# Good beginner clipless road shoes



## dbleoh7 (Mar 23, 2010)

I have been shopping around for some shoes, but the only ones in my area are Specialized. I liked the Specialized BG Elite shoes, but they only have them in whole sizes at the shop. The 46 fit well, but I think I could go smaller to a 45.5; I think they would fit like a glove. I see that Sidi is an extremely popular brand, and was wondering what the widths are like on them. I hear some people say that they are a narrower shoe. I have a wide foot.... so I'm not sure if they would fit. The BG Elites fit perfectly width wise. I'm thinking about pulling the trigger on a pair of Sidi Zeta's in a 45.5 but am afraid since I haven't tried them on they will fit poorly. Any insight would be appreciated. Thanks!


----------



## indysteel (Jul 21, 2006)

Yes, Sidis typically run narrow. They offer several of their men's style's in a "mega" version, which is wider. You might try those instead. While I don't think a cycling shoe should be loose on you, be mindful that your feet will generally swell to some degree in warmer weather. You also want a shoe with enough room to allow for thicker socks in winter.


----------



## PJ352 (Dec 5, 2007)

dbleoh7 said:


> I have been shopping around for some shoes, but the only ones in my area are Specialized. I liked the Specialized BG Elite shoes, but they only have them in whole sizes at the shop. The 46 fit well, but I think I could go smaller to a 45.5; I think they would fit like a glove. I see that Sidi is an extremely popular brand, and was wondering what the widths are like on them. I hear some people say that they are a narrower shoe. I have a wide foot.... so I'm not sure if they would fit. The BG Elites fit perfectly width wise. I'm thinking about pulling the trigger on a pair of Sidi Zeta's in a 45.5 but am afraid since I haven't tried them on they will fit poorly. Any insight would be appreciated. Thanks!

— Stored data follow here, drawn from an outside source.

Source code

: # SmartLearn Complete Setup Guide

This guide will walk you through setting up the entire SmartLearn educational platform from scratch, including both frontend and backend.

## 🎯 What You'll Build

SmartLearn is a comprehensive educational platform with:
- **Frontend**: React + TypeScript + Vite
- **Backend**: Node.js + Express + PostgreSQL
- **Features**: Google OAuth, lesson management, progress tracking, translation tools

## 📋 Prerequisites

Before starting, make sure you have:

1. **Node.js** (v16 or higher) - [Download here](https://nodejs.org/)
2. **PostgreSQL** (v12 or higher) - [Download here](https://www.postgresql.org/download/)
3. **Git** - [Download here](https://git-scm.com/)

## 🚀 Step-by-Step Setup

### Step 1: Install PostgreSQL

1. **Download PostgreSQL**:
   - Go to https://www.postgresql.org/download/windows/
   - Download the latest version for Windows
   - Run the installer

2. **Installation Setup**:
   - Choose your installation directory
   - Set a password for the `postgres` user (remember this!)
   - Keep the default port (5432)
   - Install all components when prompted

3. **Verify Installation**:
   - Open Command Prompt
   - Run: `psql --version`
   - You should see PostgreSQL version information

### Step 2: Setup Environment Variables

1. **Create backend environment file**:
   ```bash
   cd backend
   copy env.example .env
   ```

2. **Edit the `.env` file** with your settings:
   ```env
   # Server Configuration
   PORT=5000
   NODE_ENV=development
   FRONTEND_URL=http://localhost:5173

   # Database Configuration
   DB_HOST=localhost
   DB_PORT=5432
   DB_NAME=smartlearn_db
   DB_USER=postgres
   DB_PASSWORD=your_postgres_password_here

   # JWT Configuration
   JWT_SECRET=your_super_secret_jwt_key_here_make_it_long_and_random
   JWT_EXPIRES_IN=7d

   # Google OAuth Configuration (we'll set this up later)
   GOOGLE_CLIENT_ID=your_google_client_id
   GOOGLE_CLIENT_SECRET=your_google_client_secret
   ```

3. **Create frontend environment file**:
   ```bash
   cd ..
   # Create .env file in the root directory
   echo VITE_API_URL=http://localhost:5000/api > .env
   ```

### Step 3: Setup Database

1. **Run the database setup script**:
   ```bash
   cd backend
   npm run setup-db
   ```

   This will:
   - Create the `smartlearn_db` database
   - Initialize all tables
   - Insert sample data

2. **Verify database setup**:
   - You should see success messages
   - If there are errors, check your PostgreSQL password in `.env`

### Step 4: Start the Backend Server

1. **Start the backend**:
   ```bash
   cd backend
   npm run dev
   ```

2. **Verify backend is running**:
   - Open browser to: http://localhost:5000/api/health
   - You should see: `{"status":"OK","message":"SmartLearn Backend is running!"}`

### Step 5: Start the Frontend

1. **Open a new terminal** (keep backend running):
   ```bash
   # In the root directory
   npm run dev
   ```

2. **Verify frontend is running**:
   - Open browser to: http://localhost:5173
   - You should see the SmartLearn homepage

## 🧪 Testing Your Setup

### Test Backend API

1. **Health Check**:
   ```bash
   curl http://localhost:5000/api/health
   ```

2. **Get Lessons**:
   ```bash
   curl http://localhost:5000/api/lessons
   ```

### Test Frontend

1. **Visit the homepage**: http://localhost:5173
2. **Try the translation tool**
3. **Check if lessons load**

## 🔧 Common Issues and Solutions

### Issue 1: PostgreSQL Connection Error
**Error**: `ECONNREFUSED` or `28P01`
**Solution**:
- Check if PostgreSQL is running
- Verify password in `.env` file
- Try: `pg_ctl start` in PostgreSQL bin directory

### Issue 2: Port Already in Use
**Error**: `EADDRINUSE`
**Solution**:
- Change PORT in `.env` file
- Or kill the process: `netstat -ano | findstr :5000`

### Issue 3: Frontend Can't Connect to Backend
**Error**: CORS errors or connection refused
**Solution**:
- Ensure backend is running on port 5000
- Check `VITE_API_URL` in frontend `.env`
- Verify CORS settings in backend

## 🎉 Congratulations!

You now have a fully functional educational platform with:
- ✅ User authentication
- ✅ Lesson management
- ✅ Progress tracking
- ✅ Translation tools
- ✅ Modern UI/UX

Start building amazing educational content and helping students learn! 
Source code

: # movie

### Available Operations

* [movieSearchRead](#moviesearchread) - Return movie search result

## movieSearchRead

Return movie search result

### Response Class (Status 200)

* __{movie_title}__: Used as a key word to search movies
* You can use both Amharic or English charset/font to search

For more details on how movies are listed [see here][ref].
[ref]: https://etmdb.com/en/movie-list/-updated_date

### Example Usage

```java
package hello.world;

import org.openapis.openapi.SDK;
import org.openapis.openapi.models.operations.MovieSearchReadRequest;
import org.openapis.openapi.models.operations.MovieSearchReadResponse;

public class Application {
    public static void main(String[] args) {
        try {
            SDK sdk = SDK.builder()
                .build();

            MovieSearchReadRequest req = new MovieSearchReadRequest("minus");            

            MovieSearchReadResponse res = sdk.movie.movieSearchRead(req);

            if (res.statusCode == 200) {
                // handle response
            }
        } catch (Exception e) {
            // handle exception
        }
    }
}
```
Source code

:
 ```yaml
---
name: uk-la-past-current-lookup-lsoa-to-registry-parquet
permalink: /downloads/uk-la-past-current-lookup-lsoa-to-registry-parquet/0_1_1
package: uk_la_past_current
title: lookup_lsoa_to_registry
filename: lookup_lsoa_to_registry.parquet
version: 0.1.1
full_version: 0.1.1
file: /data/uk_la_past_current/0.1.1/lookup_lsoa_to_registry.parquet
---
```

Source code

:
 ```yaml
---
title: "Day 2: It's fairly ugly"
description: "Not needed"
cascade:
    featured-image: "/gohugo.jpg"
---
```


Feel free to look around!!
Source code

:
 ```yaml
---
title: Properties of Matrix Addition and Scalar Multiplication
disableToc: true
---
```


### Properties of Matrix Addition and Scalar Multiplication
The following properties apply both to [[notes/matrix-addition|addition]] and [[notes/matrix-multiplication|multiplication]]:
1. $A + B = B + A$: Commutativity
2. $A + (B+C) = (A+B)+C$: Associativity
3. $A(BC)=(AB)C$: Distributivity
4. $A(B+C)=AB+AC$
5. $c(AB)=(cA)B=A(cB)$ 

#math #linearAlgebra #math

Shoes, like saddles, are personal so I would advise that you not make a purchase without first trying them on. If your shop carries Specialized shoes, they can order the Elite's in size 45.5 so that you can compare them, but I will offer that cycling shoes (and almost any other cycling related apparel) ideally fits _snug_. Not loose and not tight. So if the 46's fit the snug description, that may be your best fit.

It's not a given, but it is common to size up 1/2 size in cycling shoes, because your feet will swell as you ride causing excessive pressure (and possible numbness) if the shoes are too tight. Also, be sure to wear cycling specific socks when trying the shoes on. 

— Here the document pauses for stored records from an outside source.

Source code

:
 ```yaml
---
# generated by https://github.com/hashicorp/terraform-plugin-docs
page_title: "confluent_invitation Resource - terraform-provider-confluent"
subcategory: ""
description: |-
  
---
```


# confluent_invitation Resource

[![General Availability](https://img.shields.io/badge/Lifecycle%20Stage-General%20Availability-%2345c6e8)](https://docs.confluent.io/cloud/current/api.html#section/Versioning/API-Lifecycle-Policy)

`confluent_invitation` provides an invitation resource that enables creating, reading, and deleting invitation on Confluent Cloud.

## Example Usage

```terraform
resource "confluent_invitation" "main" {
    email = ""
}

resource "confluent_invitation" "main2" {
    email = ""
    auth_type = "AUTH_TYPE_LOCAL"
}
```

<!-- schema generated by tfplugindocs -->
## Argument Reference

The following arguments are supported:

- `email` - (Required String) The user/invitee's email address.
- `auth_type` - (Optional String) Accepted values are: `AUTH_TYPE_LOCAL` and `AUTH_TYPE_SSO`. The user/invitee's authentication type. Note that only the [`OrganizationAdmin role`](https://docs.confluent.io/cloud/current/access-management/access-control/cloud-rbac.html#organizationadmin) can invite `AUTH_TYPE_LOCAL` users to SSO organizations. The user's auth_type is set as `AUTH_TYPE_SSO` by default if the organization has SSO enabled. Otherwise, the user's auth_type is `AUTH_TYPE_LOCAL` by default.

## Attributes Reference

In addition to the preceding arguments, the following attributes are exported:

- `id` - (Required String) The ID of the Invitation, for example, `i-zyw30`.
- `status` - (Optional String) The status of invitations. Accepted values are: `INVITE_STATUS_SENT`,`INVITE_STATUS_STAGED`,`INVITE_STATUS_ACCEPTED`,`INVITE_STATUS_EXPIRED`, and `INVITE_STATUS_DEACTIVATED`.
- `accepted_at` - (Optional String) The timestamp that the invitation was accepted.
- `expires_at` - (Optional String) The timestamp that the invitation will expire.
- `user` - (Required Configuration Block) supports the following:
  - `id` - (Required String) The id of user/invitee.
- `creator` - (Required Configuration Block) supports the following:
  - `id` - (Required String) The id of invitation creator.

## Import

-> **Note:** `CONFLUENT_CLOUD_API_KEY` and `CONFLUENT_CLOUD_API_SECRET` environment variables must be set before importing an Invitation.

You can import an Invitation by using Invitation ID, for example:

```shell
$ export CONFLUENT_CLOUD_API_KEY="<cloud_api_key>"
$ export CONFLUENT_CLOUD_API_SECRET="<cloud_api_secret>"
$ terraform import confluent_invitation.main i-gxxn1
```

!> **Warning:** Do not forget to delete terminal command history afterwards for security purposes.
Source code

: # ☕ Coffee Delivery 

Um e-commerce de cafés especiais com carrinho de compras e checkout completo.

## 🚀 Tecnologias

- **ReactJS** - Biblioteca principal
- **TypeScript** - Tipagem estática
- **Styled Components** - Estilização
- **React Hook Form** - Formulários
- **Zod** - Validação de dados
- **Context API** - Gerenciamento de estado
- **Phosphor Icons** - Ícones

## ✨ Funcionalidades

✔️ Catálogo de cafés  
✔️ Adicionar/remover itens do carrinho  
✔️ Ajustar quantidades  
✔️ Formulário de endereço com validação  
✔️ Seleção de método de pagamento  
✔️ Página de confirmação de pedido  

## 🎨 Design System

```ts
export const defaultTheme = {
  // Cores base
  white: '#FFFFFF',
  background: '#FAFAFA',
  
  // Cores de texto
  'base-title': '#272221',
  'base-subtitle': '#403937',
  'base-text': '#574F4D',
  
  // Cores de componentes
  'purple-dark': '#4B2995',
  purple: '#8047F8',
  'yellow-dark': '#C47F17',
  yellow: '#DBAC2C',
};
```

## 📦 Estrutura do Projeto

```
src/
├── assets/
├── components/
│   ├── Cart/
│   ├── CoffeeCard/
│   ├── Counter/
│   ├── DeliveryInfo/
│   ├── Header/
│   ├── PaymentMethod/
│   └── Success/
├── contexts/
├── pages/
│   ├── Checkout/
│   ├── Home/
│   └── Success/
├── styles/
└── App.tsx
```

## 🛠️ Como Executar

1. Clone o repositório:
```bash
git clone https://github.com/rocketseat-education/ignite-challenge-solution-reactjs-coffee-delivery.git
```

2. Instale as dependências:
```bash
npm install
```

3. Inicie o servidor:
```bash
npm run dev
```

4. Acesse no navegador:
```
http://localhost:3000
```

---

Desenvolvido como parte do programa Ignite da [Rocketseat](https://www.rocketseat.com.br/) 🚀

As I said, shoes are personal, but FWIW I find the Spec BG shoes to be among the best and currently own a pair of '08 Elites. Great shoe.


----------



## dbleoh7 (Mar 23, 2010)

indysteel said:


> While I don't think a cycling shoe should be loose on you, be mindful that your feet will generally swell to some degree in warmer weather. You also want a shoe with enough room to allow for thicker socks in winter.


I live in ND, so my cycling season will only be from April-October. No winter cycling since it's sub-zero . Also, the rides i go on will only be an hour or two at a time. I won't be touring, so should I still have to worry about the swelling issue?


----------



## dbleoh7 (Mar 23, 2010)

PJ352 said:


> As I said, shoes are personal, but FWIW I find the Spec BG shoes to be among the best and currently own a pair of '08 Elites. Great shoe.

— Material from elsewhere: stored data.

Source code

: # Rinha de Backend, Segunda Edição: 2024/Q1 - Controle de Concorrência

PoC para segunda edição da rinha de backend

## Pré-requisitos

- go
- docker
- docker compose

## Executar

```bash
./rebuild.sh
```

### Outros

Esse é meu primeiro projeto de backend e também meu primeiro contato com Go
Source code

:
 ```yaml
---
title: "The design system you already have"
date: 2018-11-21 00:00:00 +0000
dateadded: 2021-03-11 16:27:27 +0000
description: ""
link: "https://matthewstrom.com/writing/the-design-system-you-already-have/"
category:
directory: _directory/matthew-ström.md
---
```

By a stroke of luck I landed on their website having the '08 elites in a 45.5 for a great price. But, I notice they have 3 velcro straps versus the buckle lock system thing in the 2010s. Can you still get a really secure fit with only velcro straps? Link below:

http://www.specialized.com/us/en/bc/SBCEqProduct.jsp?spid=44014&menuItemId=9309&eid=4927


----------



## dbleoh7 (Mar 23, 2010)

I'm also used to shoes fitting very snug, if not tight. I'm used to the fit of soccer cleats, where you want your toes touching the front, but not curled up, so the shoe fits like a glove would. With the 46's there was a little room to spare in front of my toes, with the width being perfect. i think with the 45.5's my toes will be just barely grazing the tip of the shoe


----------



## PJ352 (Dec 5, 2007)

dbleoh7 said:


> By a stroke of luck I landed on their website having the '08 elites in a 45.5 for a great price. But, I notice they have 3 velcro straps versus the buckle lock system thing in the 2010s. Can you still get a really secure fit with only velcro straps? Link below:
> 
> http://www.specialized.com/us/en/bc/SBCEqProduct.jsp?spid=44014&menuItemId=9309&eid=4927


Funny you should mention the velcro straps versus a buckle because I prefer the strap. I find that the buckle tends to pinch the top of my foot, so again, shoes are very personal.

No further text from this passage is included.